## Your task
Please restate word for word, and with nothing added, the lines that run from the one holding "reference\_solution & 3.5" to the end of the entries below.

## Source data
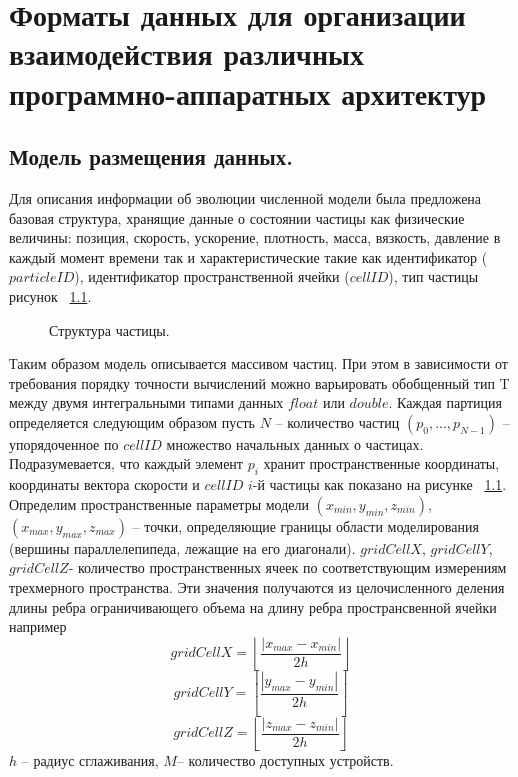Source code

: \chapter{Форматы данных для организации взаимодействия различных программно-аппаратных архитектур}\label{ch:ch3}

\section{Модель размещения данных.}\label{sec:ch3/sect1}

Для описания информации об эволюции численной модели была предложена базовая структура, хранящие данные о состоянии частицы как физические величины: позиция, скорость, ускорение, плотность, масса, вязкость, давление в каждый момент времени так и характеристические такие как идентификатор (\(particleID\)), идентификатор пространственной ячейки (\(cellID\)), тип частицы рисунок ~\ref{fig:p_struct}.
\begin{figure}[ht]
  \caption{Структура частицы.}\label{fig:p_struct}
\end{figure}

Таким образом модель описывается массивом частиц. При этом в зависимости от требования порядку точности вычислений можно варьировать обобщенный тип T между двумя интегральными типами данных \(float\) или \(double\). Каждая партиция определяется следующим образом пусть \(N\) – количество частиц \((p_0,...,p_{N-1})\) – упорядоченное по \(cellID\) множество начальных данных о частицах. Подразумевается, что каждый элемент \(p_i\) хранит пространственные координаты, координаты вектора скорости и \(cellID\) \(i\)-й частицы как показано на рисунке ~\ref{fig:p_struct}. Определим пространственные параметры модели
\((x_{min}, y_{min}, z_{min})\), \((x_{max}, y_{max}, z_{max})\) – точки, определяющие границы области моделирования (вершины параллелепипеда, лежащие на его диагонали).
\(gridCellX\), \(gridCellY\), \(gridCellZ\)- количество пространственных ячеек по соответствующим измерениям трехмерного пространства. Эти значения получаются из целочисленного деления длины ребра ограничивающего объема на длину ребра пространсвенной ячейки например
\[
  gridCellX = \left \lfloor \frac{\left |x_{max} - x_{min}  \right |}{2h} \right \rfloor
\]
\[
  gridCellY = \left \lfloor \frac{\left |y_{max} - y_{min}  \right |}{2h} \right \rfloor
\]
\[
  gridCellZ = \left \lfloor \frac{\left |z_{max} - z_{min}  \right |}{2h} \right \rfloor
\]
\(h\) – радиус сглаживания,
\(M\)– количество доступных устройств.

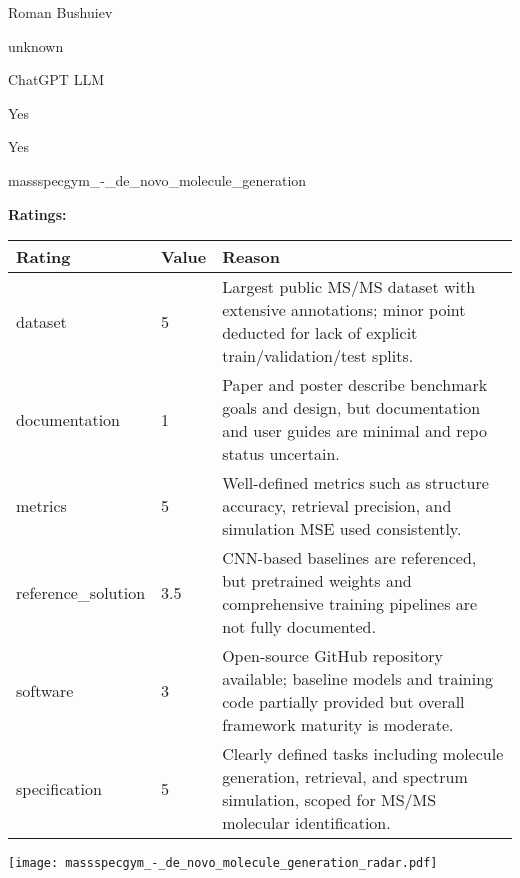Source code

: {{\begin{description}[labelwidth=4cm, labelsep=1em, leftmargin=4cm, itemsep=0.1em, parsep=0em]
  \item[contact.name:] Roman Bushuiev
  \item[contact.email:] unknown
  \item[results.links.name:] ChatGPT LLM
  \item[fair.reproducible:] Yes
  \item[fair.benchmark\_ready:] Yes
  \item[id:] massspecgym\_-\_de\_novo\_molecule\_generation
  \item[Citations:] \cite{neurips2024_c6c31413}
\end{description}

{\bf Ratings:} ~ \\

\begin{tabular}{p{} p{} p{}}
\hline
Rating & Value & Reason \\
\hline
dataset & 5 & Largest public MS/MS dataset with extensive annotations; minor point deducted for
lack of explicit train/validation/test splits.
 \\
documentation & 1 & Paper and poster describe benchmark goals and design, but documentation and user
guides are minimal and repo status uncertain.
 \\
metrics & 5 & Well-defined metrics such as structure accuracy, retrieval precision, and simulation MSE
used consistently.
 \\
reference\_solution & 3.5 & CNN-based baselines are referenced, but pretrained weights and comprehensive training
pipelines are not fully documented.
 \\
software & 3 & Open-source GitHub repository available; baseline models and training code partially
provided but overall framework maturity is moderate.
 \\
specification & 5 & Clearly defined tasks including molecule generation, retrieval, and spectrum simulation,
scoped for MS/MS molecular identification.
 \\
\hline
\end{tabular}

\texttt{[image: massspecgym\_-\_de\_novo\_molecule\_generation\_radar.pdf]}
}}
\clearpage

## Task result
reference\_solution & 3.5 & CNN-based baselines are referenced, but pretrained weights and comprehensive training
pipelines are not fully documented.
 \\
software & 3 & Open-source GitHub repository available; baseline models and training code partially
provided but overall framework maturity is moderate.
 \\
specification & 5 & Clearly defined tasks including molecule generation, retrieval, and spectrum simulation,
scoped for MS/MS molecular identification.
 \\
\hline
\end{tabular}

\texttt{[image: massspecgym\_-\_de\_novo\_molecule\_generation\_radar.pdf]}
}}
\clearpage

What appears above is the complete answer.